Mieszkańcy sugerują także nieuczciwe działania propagandowe ze strony Zakładu Utylizacyjnego lub gdańskiego magistratu.
– Niedawno ukazał się nawet artykuł na jednym z portali internetowych, pokazujący jak nowoczesną linię technologiczną ma Zakład Utylizacyjny – mówi jeden z naszych Czytelników. – To już Himalaje bezczelności! Kpiny z nas mieszkańców!!! Co oni chcą nam pokazać? Że jest wszystko w porządku, świetnie i nowocześnie? A po co ten artykuł? Kto go sponsorował? Albo sam Zakład Utylizacyjny, albo Urząd Miejski, ale to i tak to samo, bo wysypisko należy przecież do miasta. Oni sobie piszą a tu się już nie da żyć. To jest skandal!!!

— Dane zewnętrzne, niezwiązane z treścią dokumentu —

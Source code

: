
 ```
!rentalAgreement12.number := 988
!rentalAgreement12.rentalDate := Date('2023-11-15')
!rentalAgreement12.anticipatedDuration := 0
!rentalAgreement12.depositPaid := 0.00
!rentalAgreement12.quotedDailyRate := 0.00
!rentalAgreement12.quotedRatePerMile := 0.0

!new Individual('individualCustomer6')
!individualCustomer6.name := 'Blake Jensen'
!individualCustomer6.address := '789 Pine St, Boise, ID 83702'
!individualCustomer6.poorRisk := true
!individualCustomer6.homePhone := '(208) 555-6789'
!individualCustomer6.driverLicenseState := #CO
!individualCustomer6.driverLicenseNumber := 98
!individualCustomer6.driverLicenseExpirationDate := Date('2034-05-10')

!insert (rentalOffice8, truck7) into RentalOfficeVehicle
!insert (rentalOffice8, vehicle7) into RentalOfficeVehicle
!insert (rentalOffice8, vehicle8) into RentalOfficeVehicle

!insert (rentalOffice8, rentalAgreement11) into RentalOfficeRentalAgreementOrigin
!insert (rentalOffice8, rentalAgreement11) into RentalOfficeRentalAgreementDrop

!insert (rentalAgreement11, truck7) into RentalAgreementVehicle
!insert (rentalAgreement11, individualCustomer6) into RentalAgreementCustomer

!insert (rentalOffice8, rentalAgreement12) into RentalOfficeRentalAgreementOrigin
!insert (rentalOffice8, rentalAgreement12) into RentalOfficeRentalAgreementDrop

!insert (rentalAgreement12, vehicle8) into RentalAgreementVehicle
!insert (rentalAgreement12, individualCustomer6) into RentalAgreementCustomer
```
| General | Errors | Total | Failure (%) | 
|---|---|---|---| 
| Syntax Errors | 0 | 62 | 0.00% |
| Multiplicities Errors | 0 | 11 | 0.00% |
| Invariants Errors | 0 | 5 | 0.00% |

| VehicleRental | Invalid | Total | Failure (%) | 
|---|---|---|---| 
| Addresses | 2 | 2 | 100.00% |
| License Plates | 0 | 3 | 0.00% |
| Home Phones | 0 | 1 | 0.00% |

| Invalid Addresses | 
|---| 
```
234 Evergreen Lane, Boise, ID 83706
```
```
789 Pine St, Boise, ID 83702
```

Problem wysypiska na Szadółkach jest obecnie jednym z najważniejszych problemów Gdańska, ale stanowi też niebagatelny problem dla mieszkańców sąsiednich miast dojeżdżających do pracy. Ulatniający się bowiem fetor jest „wizytówką miasta” dla przejeżdżających obwodnicą, w tym też wielu osób z zagranicy.
Obiecujemy, że zrobimy wszystko, co będzie w naszej mocy, żeby tę sprawę opisywać obiektywnie i w ten sposób spowodować, aby sytuacja mieszkańców dzielnic Ujeścisko, Szadółki, Chełm, Kowale czy Jasień, w końcu się polepszyła, bo smród na tych obszarach jest wyjątkowo dotkliwy i czasem wręcz naprawdę nie do zniesienia.
Adamowicz ma rację.Szadółki śmierdziały i będą śmierdzieć.Zwałowanie odpadów „mokrych” to nie żadne „kompostowanie” a zwyczajna beztlenowa fermentacja metanowa.Pytanie kto za to beknie?
Mieszkam w Rumi. Smród był tu dokuczliwy, ale z drugiego wysypiska śmieci – z EkoDoliny w Łężycach. Został zastosowany tutaj niemiecki sposób: przykryto mokre gnijące śmieci materiałem półprzepuszczalnym i ziemią oraz obsadzono teren. Wtedy przestało śmierdzieć. Takie góry śmieciowe przysypane ziemią i obsadzone zielenią już dawno były w Niemczech w okolicach Monachium. Problem polega na tym, że w Szadółkach włądze nie chcą zastosować tego sprawdzonego sposobu. W Szadółkach chcą zbudować dach a to nic nie pomoże.